Tsineke concluded her college career as a WBCA All-American and graduated from USF in 2023.
====College honors====
- WBCA All-American
- AAC Freshman of the Year
- AAC All-Conference Third Team
- AAC All-Freshman Team
- AAC Player of the Week (January 24, 2023)
==Professional career==
===2023 WNBA Draft – Washington Mystics===
On April 17, 2023, Tsineke was selected by the Washington Mystics with the 20th overall pick (2nd round, 8th pick) in the 2023 WNBA Draft, becoming the highest-drafted USF player in program history. She participated in the team's Media Day on May 1, 2023, but was waived by the Mystics prior to the start of the regular season.
===Poland – ENEA Gorzów (2023–2025)===
Tsineke subsequently signed with PolskaStrefaInwestycji ENEA AJP Gorzów Wielkopolski in Poland's top women's basketball division. She became one of the team's focal points, earning recognition as the Polish Cup MVP and establishing herself as a consistent offensive force. In the 2024–25 EuroCup Women season, she averaged 15.5 points, 5.1 assists, 2.8 rebounds, and 1.8 steals per game. On October 9, 2024, she set career highs with 27 points and 11 assists in a road game against Levhartice Chomutov, shooting 8-for-11 from two-point range.
===2025 Las Vegas Aces training camp===
On February 17, 2025, Tsineke signed a training camp contract with the Las Vegas Aces. She was waived on April 24, 2025, before the start of the 2025 WNBA season.
===Return to Greece – Athinaikos AS Vournas===
Following her release from the Aces, Tsineke returned to Greece, signing with Athinaikos AS Vournas in the Greek A1 league, the top tier of Greek women's basketball.
==Career statistics==

===Polish Women's Basketball League (PLKK)===

| Season | Team | GP | MPG | FG% | 3P% | FT% | RPG | APG | PPG |
|---|---|---|---|---|---|---|---|---|---|
| 2023–24 | ENEA Gorzów | — | — | — | — | — | 4.7 | 5.3 | 17.9 |
| 2024–25 | ENEA Gorzów | 22 | — | 53.4 | 39.7 | 81.1 | 3.0 | 4.6 | 17.0 |
| 2025–present | Athinaikos AS Vournas | — | — | — | — | — | — | — | — |

===EuroCup Women===

| Season | Team | GP | MPG | FG% | 3P% | FT% | RPG | APG | PPG |
|---|---|---|---|---|---|---|---|---|---|
| 2023–24 | ENEA Gorzów | 10 | 34.8 | 46.2 | 32.7 | 65.5 | 3.3 | 5.6 | 17.9 |
| 2024–25 | ENEA Gorzów | 8 | 29.0 | 57.6 | 35.7 | 81.8 | 2.8 | 5.1 | 15.5 |

 WNBA: No regular season appearances recorded (Washington Mystics 2023, Las Vegas Aces 2025 — training camp only).
==International career==
Tsineke represented the Greek national women's basketball team from 2017 to 2025, competing across multiple FIBA competitions.

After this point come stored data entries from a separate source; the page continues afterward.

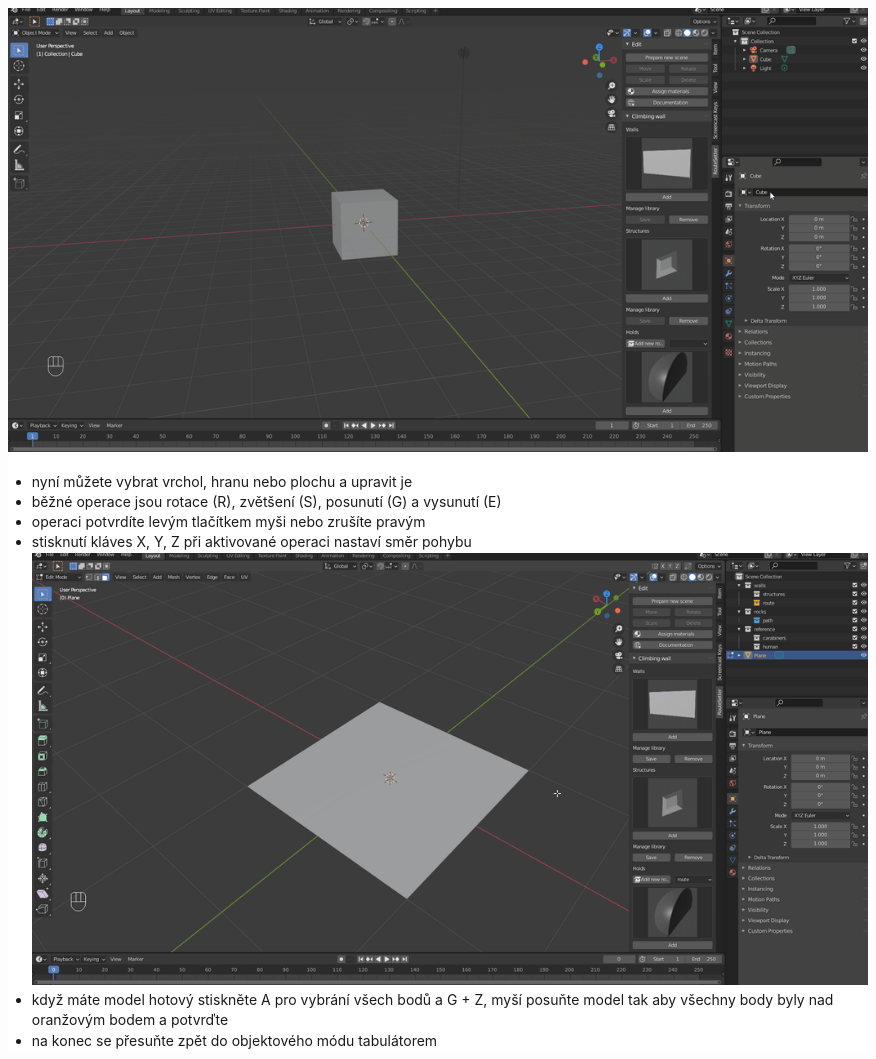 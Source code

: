 ![](https://github.com/vk-5/RouteSetter/blob/master/gifs/mesh_modelling1.gif)
- nyní můžete vybrat vrchol, hranu nebo plochu a upravit je
- běžné operace jsou rotace (R), zvětšení (S), posunutí (G) a vysunutí (E)
- operaci potvrdíte levým tlačítkem myši nebo zrušíte pravým
- stisknutí kláves X, Y, Z při aktivované operaci nastaví směr pohybu
![](https://github.com/vk-5/RouteSetter/blob/master/gifs/mesh_modelling2.gif)
- když máte model hotový stiskněte A pro vybrání všech bodů a G + Z, myší posuňte model tak aby všechny body byly nad oranžovým bodem a potvrďte
- na konec se přesuňte zpět do objektového módu tabulátorem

Her international career spanned both her college and professional years, cementing her role as one of Greece's premier guards during the period.
==Playing style==
Described as a "new-age combo guard," Tsineke is characterized by her aggressive play in the pick-and-roll, three-point shooting efficiency, and relentless full-court defensive pressure. She excels at creating off the dribble and has demonstrated an ability to facilitate as a playmaker, as evidenced by her 11-assist performance in the 2024–25 EuroCup. Her free-throw shooting has been consistently elite throughout her career. She is widely regarded as an underrated prospect due to her limited WNBA opportunities despite strong overseas numbers.